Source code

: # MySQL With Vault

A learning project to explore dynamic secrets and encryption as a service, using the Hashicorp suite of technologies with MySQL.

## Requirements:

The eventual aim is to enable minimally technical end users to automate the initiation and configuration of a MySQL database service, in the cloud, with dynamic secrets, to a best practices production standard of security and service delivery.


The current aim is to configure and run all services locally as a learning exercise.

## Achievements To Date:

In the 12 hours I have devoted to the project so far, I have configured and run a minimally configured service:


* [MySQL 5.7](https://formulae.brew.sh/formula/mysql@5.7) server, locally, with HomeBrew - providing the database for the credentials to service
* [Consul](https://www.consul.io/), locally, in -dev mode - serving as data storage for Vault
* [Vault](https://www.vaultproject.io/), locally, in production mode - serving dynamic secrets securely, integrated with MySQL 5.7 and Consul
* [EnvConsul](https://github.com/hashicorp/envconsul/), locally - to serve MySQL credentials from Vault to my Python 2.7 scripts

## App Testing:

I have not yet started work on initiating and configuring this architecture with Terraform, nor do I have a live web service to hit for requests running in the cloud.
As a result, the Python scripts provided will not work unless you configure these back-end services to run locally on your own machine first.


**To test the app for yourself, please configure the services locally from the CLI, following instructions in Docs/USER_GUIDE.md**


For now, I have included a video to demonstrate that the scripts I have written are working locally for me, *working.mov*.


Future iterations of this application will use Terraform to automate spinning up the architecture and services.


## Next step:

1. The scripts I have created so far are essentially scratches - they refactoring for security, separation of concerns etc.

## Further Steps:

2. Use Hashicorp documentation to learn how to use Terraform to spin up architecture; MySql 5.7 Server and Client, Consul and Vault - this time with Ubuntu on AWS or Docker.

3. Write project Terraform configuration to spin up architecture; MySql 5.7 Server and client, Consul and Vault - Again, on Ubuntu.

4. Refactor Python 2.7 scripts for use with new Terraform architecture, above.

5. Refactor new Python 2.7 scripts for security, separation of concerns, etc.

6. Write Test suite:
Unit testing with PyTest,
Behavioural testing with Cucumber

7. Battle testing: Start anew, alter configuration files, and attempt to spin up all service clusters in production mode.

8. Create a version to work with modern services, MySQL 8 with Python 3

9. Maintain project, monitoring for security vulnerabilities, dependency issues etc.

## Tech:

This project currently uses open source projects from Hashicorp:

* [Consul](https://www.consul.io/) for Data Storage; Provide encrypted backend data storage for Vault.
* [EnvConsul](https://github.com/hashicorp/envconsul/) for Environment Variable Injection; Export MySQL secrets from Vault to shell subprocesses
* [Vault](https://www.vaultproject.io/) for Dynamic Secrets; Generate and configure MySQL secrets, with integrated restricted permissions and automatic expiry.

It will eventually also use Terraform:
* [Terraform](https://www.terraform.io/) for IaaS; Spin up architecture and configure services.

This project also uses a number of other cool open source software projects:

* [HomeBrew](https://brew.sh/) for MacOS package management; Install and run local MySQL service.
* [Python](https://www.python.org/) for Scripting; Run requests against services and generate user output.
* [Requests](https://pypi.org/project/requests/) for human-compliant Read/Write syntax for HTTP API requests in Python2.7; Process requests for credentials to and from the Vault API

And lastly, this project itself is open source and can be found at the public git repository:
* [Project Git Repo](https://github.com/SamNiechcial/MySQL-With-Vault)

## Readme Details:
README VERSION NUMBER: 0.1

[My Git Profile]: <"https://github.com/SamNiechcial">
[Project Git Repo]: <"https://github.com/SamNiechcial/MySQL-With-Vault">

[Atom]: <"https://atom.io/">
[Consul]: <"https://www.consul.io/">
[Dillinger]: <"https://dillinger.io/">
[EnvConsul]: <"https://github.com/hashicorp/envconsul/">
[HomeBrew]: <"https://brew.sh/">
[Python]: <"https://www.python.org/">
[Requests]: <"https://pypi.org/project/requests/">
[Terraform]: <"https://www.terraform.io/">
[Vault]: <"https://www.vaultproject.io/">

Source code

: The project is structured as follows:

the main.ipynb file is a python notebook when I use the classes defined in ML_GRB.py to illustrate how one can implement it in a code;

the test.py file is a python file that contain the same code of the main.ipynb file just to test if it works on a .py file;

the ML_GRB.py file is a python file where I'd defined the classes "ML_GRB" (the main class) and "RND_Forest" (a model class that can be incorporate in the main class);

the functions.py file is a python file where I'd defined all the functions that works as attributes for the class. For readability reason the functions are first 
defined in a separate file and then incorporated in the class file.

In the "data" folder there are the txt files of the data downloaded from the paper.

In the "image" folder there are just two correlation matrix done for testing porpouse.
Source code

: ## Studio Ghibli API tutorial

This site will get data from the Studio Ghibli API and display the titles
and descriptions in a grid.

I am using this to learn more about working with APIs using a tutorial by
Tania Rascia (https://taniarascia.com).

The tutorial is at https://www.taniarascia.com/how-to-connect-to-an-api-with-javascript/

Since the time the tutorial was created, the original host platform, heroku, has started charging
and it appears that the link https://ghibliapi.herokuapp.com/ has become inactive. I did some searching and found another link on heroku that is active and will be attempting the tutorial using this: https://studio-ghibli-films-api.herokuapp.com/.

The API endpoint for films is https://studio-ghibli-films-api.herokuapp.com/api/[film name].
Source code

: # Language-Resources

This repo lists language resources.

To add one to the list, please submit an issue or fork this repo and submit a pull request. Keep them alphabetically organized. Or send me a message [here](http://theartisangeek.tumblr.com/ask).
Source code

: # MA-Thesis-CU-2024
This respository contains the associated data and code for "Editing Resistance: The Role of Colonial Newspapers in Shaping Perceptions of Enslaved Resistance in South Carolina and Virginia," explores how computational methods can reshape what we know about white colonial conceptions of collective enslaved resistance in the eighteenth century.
********************
WHAT IS NEEDED:
Only those lines of the entries above that run from the line containing "and it appears" to the line containing "This repo lists language resources.", both included, should be transcribed exactly.

TASK RESPONSE:
and it appears that the link https://ghibliapi.herokuapp.com/ has become inactive. I did some searching and found another link on heroku that is active and will be attempting the tutorial using this: https://studio-ghibli-films-api.herokuapp.com/.

The API endpoint for films is https://studio-ghibli-films-api.herokuapp.com/api/[film name].
Source code

: # Language-Resources

This repo lists language resources.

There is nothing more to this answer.